### [TASK DESCRIPTION]
I need the records below restated word for word, without their pictures.

### [Stored items]
+ + + + +

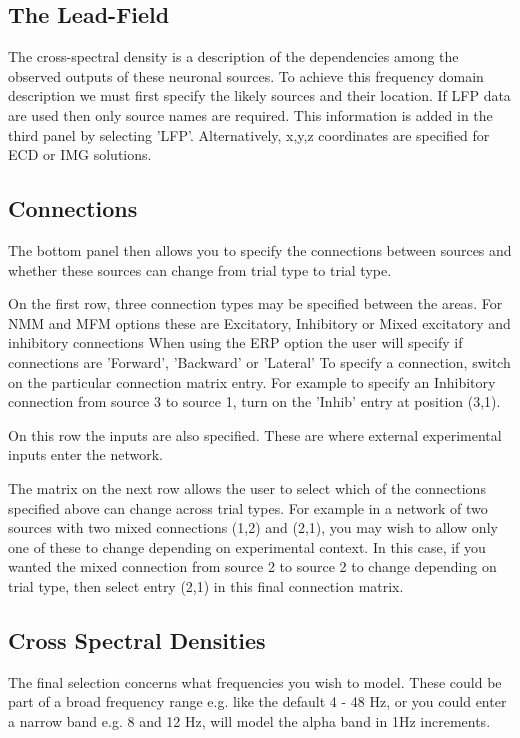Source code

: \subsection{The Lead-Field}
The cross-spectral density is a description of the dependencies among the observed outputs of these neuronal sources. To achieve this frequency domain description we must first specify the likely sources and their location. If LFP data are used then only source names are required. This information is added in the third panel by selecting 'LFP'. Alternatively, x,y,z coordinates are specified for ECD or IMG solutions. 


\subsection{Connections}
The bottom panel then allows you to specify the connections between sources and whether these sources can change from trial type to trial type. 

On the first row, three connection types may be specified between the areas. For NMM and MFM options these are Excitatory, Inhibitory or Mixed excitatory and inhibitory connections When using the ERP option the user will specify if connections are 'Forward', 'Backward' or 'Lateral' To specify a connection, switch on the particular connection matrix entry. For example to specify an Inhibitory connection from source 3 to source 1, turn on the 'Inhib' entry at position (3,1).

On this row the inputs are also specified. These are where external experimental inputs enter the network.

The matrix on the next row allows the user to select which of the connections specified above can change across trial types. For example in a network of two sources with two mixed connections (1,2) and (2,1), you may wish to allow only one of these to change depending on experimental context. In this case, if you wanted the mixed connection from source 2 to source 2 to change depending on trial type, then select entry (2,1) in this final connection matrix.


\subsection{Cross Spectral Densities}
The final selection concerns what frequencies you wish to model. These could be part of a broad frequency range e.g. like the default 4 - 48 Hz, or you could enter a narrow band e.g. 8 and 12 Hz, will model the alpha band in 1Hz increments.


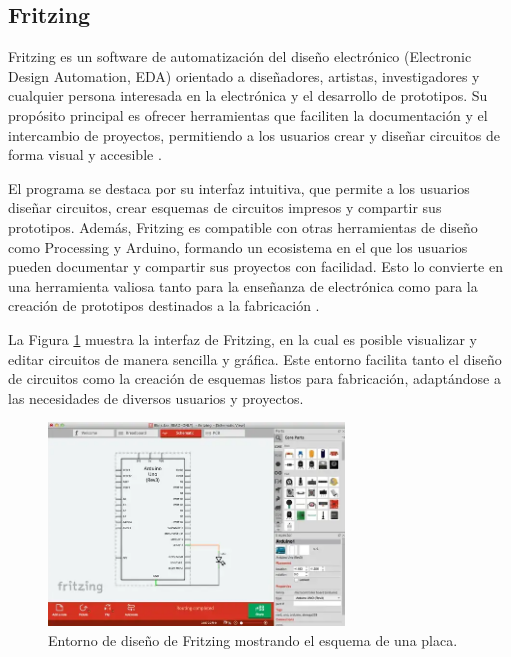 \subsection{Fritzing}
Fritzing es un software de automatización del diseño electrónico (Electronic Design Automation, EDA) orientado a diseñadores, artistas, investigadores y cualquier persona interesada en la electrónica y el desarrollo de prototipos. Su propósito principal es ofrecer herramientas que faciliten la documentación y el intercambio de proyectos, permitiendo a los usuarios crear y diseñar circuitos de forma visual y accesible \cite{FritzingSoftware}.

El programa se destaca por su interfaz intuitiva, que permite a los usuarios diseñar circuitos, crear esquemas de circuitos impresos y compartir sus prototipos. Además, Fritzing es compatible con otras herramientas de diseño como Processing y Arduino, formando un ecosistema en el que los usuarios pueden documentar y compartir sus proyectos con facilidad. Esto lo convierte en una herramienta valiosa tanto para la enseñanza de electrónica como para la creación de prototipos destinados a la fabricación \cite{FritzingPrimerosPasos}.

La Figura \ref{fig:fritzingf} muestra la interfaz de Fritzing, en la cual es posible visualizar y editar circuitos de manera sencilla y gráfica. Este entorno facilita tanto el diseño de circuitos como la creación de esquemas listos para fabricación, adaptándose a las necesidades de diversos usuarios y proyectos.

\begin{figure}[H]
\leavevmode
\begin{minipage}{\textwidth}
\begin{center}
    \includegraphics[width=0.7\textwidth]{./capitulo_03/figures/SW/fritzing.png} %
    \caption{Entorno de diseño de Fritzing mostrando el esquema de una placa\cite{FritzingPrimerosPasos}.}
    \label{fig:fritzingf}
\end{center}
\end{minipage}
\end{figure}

+ + + + +

### [FINAL ANSWER]
Source code

: \subsection{The Lead-Field}
The cross-spectral density is a description of the dependencies among the observed outputs of these neuronal sources. To achieve this frequency domain description we must first specify the likely sources and their location. If LFP data are used then only source names are required. This information is added in the third panel by selecting 'LFP'. Alternatively, x,y,z coordinates are specified for ECD or IMG solutions. 


\subsection{Connections}
The bottom panel then allows you to specify the connections between sources and whether these sources can change from trial type to trial type. 

On the first row, three connection types may be specified between the areas. For NMM and MFM options these are Excitatory, Inhibitory or Mixed excitatory and inhibitory connections When using the ERP option the user will specify if connections are 'Forward', 'Backward' or 'Lateral' To specify a connection, switch on the particular connection matrix entry. For example to specify an Inhibitory connection from source 3 to source 1, turn on the 'Inhib' entry at position (3,1).

On this row the inputs are also specified. These are where external experimental inputs enter the network.

The matrix on the next row allows the user to select which of the connections specified above can change across trial types. For example in a network of two sources with two mixed connections (1,2) and (2,1), you may wish to allow only one of these to change depending on experimental context. In this case, if you wanted the mixed connection from source 2 to source 2 to change depending on trial type, then select entry (2,1) in this final connection matrix.


\subsection{Cross Spectral Densities}
The final selection concerns what frequencies you wish to model. These could be part of a broad frequency range e.g. like the default 4 - 48 Hz, or you could enter a narrow band e.g. 8 and 12 Hz, will model the alpha band in 1Hz increments.


 \subsection{Fritzing}
Fritzing es un software de automatización del diseño electrónico (Electronic Design Automation, EDA) orientado a diseñadores, artistas, investigadores y cualquier persona interesada en la electrónica y el desarrollo de prototipos. Su propósito principal es ofrecer herramientas que faciliten la documentación y el intercambio de proyectos, permitiendo a los usuarios crear y diseñar circuitos de forma visual y accesible \cite{FritzingSoftware}.

El programa se destaca por su interfaz intuitiva, que permite a los usuarios diseñar circuitos, crear esquemas de circuitos impresos y compartir sus prototipos. Además, Fritzing es compatible con otras herramientas de diseño como Processing y Arduino, formando un ecosistema en el que los usuarios pueden documentar y compartir sus proyectos con facilidad. Esto lo convierte en una herramienta valiosa tanto para la enseñanza de electrónica como para la creación de prototipos destinados a la fabricación \cite{FritzingPrimerosPasos}.

La Figura \ref{fig:fritzingf} muestra la interfaz de Fritzing, en la cual es posible visualizar y editar circuitos de manera sencilla y gráfica. Este entorno facilita tanto el diseño de circuitos como la creación de esquemas listos para fabricación, adaptándose a las necesidades de diversos usuarios y proyectos.

\begin{figure}[H]
\leavevmode
\begin{minipage}{\textwidth}
\begin{center}
    \includegraphics[width=0.7\textwidth]{./capitulo_03/figures/SW/fritzing.png} %
    \caption{Entorno de diseño de Fritzing mostrando el esquema de una placa\cite{FritzingPrimerosPasos}.}
    \label{fig:fritzingf}
\end{center}
\end{minipage}
\end{figure}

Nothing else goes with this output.